» TASK DIRECTIONS
Among the entries below, find each line holding "implies" and return it.

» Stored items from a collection

● ● ●

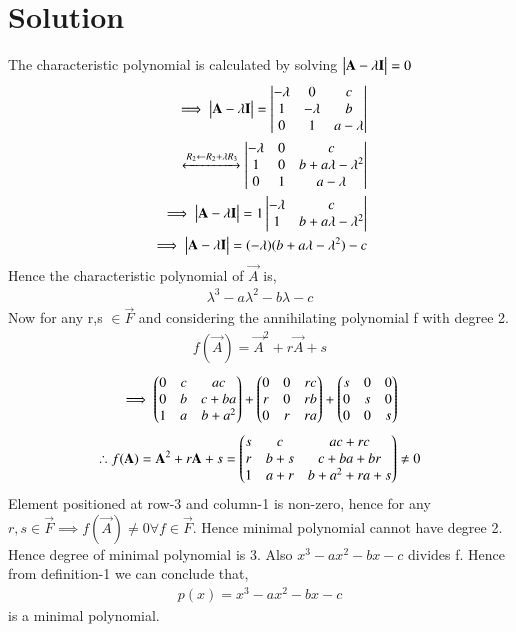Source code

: \documentclass[journal,12pt,twocolumn]{IEEEtran}
\begin{document}
\section{Solution}
The characteristic polynomial is calculated by solving $\begin{vmatrix}\mathbf{A}-\lambda \mathbf{I}\end{vmatrix} = 0$
\begin{align}
\implies \begin{vmatrix}\mathbf{A}-\lambda \mathbf{I}\end{vmatrix} = \begin{vmatrix}-\lambda &0&c\\1&-\lambda &b\\0&1&a-\lambda\end{vmatrix}\\
\xleftrightarrow[]{R_2\leftarrow R_2+\lambda R_3} \begin{vmatrix}-\lambda &0&c\\1&0&b+a\lambda-\lambda^2\\0&1&a-\lambda\end{vmatrix}\\
\implies \begin{vmatrix}\mathbf{A}-\lambda \mathbf{I}\end{vmatrix} = 1\begin{vmatrix}-\lambda & c \\1 & b+a\lambda-\lambda^2\end{vmatrix}\\
\implies \begin{vmatrix}\mathbf{A}-\lambda \mathbf{I}\end{vmatrix} = (-\lambda)( b+a\lambda-\lambda^2) - c
\end{align}
Hence the characteristic polynomial of $\vec{A}$ is,
\begin{align}
\lambda^3-a\lambda^2-b\lambda-c
\label{cp}
\end{align}
Now for any r,s $\in \vec{F}$ and considering the annihilating polynomial f with degree 2.
\begin{align}
f(\vec{A}) = \vec{A}^2+r\vec{A}+s
\end{align}
\begin{align}
\implies \begin{pmatrix}0&c&ac\\0&b&c+ba\\1&a&b+a^2\end{pmatrix} + \begin{pmatrix}0&0&rc\\r&0&rb\\0&r&ra\end{pmatrix}+ \begin{pmatrix}s&0&0\\0&s&0\\0&0&s\end{pmatrix}
\end{align}
\begin{align}
\therefore f(\mathbf{A}) = \mathbf{A}^2+r\mathbf{A}+s = \begin{pmatrix}s&c&ac+rc\\r&b+s&c+ba+br\\1&a+r&b+a^2+ra+s\end{pmatrix} \neq 0
\label{fa}
\end{align}
Element positioned at row-3 and column-1 is non-zero, hence for any $r,s \in \vec{F} \implies f(\vec{A})\neq 0  \forall f \in \vec{F}$. Hence minimal polynomial cannot have degree 2. Hence degree of minimal polynomial is 3. Also $x^3-ax^2-bx-c$ divides f. Hence from definition-1 we can conclude that,
\begin{align}
p(x) = x^3-ax^2-bx-c
\end{align} 
is a minimal polynomial.
\end{document}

● ● ●

» TASK ANSWER
\implies \begin{vmatrix}\mathbf{A}-\lambda \mathbf{I}\end{vmatrix} = \begin{vmatrix}-\lambda &0&c\\1&-\lambda &b\\0&1&a-\lambda\end{vmatrix}\\
\implies \begin{vmatrix}\mathbf{A}-\lambda \mathbf{I}\end{vmatrix} = 1\begin{vmatrix}-\lambda & c \\1 & b+a\lambda-\lambda^2\end{vmatrix}\\
\implies \begin{vmatrix}\mathbf{A}-\lambda \mathbf{I}\end{vmatrix} = (-\lambda)( b+a\lambda-\lambda^2) - c
\implies \begin{pmatrix}0&c&ac\\0&b&c+ba\\1&a&b+a^2\end{pmatrix} + \begin{pmatrix}0&0&rc\\r&0&rb\\0&r&ra\end{pmatrix}+ \begin{pmatrix}s&0&0\\0&s&0\\0&0&s\end{pmatrix}
Element positioned at row-3 and column-1 is non-zero, hence for any $r,s \in \vec{F} \implies f(\vec{A})\neq 0  \forall f \in \vec{F}$. Hence minimal polynomial cannot have degree 2. Hence degree of minimal polynomial is 3. Also $x^3-ax^2-bx-c$ divides f. Hence from definition-1 we can conclude that,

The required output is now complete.